Number one, the government and environmentalists want the OFs to phase out combustion engines, which may be a good thing; however, electric vehicles are questionable. No matter, the big oil companies are going to make their bucks.

This is the way the OFs figure it. A thousand gallons of fuel at two bucks a gallon is $2,000; five-hundred gallons of fuel at four bucks a gallon is still $2,000.

The two biggies haven’t lost a cent, yet they have driven the prices of many other manufactured goods much higher because they rely on their product. Enough of that — it is not too hard to figure out the rest.

 

Recalling the rock OMOTM

Most people know that there was an outcropping of rock in Franconia, New Hampshire called the Old Man of the Mountain. Many of the OFs have traveled to New Hampshire to see this face in the hills. Those who have seen it say it was a very good likeness of an old man’s face peering out at the landscape from the side of that mountain.

Unfortunately, 19 years ago today, on May 3, 2003, that face, produced by nature and not man with chisels or jackhammers, tumbled to a pile of rubble at the base of the mountain.

This outcropping was so well known as a symbol for New Hampshire it was used on the “back” of the new (at that time) New Hampshire quarter.

Back when that quarter first came out, one of the OFs, Mike Willsey, purchased a quantity of these quarters and soldered pins to the “front” of the quarters so the OFs could pin them to their OMOTM hats. Which most of the OFs did. Along with the OMOTM hats, these pins proudly indicated the wearer was an Old Man of the Mountain.

 

The real stuff

The OFs talked about sapping (sapping being maple syrup) again this week, and next year at this time will probably talk about sapping again because that is what some of the OFs are into. Those who have had real maple syrup on their pancakes or waffles know what the OFs are talking about.

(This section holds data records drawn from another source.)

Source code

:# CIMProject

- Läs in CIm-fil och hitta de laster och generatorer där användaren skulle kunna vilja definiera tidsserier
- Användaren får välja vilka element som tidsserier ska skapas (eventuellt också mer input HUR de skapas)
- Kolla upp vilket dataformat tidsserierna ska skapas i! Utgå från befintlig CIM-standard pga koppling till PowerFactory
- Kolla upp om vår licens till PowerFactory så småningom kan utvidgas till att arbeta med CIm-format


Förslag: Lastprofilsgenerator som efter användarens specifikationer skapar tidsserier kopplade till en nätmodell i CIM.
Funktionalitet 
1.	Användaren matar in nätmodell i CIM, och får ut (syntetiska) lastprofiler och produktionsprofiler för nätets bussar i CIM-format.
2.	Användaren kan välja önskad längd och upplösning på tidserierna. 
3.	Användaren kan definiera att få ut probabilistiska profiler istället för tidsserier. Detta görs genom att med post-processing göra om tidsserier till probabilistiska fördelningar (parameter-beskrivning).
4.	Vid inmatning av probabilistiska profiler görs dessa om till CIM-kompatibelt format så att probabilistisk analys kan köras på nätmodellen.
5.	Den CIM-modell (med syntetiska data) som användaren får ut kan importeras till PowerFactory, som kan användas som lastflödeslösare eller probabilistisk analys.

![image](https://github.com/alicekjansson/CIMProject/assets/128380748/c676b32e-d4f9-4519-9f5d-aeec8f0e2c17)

The real stuff is so much better than the flavored tar that carries the name syrup, but the comparison has a long way to go to equal the boiled-down sap from a tree.

Maple syrup is like honey — nothing added. The OFs just take the sap from the tree, add heat, bring to boil, and bingo! Maple syrup!

Honey is a thick, sweet, syrupy substance that bees make and store in honeycombs (which can be scraped off) and there you are: Honey! If you want to try this honey it is possible to eat comb and all; nothing of any kind added.

At one time it was suggested that, if you ate the honeycomb, it would help with migraine headaches. The OFs don’t know about that.

One OF thought that sugar and salt is literally the same thing. Nothing is added, the cane is just dried and ground for sugar, and salt is no more than evaporated sea water, or ground-up rock. At least that is what the OF thinks of the way salt is produced.

My goodness! It almost sounds like going back to school at breakfast with the OMOTM. When putting all the conversations together, the OFs do cover many topics, projects, and basic living from firsthand information, or experiences.

As it is said, the school of hard knocks has the best teachers. It is also said experience is the best teacher. Take your pick; the OMOTM have both.

Those OFs, who at the Chuck Wagon Diner picked up their higher education degrees, were: Miner Stevens, Paul Nelson, Ted Feurer, Jake Lederman, Pete Whitbeck, Jake Herzog, Rich LaGrange, Bill Lichliter, George Washburn, Robie Osterman, Joe Rack, Mark Traver, Paul Guiton, Duncan Bellinger, Paul Whitbeck, John Dapp, Lou Schenck, Jack Norray, Bill Bremmer, Heb Bahrmann, Paul Bahrmann, Doug Marshall,  and me.